Churella coached the Wolverines in a couple of short stints, until family matters became a time-consuming priority. After his father suffered a heart attack, Churella was left with “double duty” responsibilities between his coaching position and the family-founded FDI Group insurance agency.

Though he ultimately chose to invest his energy into the growth of the company, the elder Churella paved the way for his three sons — Mark Jr., Ryan and Josh. The legacy continued to unfold on Michigan mats from one generation to the next.

Mark Jr. earned his varsity letter in 2001, but it was Ryan and Josh that wrote the family name deeper into the record books. The duo combined for six All-American honors, four conference titles and a 241-29 record while at Michigan.

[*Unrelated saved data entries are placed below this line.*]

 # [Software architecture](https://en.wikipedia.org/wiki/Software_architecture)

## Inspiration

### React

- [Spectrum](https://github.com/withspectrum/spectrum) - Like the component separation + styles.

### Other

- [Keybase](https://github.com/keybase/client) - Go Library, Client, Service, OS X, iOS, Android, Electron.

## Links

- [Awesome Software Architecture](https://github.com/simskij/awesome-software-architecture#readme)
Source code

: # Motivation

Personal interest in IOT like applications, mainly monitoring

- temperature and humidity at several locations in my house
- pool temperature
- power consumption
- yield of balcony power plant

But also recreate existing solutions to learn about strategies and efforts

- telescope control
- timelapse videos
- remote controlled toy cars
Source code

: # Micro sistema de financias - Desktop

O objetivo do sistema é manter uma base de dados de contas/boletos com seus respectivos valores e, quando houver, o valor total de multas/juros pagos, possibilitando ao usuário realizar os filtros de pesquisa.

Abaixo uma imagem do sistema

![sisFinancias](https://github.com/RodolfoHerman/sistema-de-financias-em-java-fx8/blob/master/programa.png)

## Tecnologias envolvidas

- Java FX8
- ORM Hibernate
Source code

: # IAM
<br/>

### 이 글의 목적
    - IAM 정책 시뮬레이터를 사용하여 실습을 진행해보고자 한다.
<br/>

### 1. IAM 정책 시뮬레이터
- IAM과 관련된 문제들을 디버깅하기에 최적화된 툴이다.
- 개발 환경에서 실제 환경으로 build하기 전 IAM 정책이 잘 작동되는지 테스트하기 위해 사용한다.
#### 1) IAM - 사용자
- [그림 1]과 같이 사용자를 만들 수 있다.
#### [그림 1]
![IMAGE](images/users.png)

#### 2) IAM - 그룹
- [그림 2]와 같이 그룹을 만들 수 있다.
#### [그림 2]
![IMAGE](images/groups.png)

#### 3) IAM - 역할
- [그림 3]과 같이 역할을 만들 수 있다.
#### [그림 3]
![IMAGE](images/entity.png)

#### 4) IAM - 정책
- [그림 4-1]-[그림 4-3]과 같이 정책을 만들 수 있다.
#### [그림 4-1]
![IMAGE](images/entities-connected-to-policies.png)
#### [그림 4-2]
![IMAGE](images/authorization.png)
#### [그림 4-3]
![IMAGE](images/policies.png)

After wrapping up his college career with a fourth-place finish at the NCAA Championships, Josh continued to train in Ann Arbor with the Cliff Keen Wrestling Club. Competing in freestyle at 66kg, Josh notched multiple wins on the international stage, including a pair of third-place citations at the World Team Trials in 2010 and 2011.

More recently, Josh finished third at the 2012 U.S. Olympic Team Trials, headlining the former-Wolverine brigade — Joe Warren, Kellen Russell and Tyrel Todd — that competed at the event.

After winning his first two bouts, Josh dropped the semifinal match to former Iowa national champion Brent Metcalf, 1-0, 0-3, 1-0.

Metcalf claimed the first-period on a single-leg takedown, and Josh rebounded in the second, dropping the former Hawkeye to his back. A somewhat controversial call in the third, however, stifled Josh’s Olympic berth when the mat judge awarded him a point that was ultimately overturned by both tables.

“It was the heartbreaking loss,” Josh told the wrestling website Flowrestling after his final match of the Trials. “I trained four years for this moment, this opportunity and I thought I was winning with 30 seconds left.”

Nevertheless, Josh bounced back and tallied two more wins in the wrestlebacks over Adam Hall and Chase Pami.

“The whole goal is to be on the Olympic team, Josh said. “But once that falls short, you stop feeling bad for yourself and pick it up real quick and come back and take third.”

Though Josh put a hiatus on his career, it seems there’s something he’s not ready to part with. On July 10, the Athletic Department announced that Josh would join the Wolverines’ coaching staff, a transition that Mark Churella said his son made rather quickly.

“As of now, I’m taking some time off of competition, but we’ll see what happens in the near future,” Josh said. “I’m definitely focusing more energy on the guys now.”

Mark Churella may have laid the foundation for his sons to follow, but Josh has only strengthened the family name that hangs on the banners on Cliff Keen.

“My sons have demonstrated something I’ve been very proud of,” Churella said. “It’s a legacy of a combination of lessons learned.”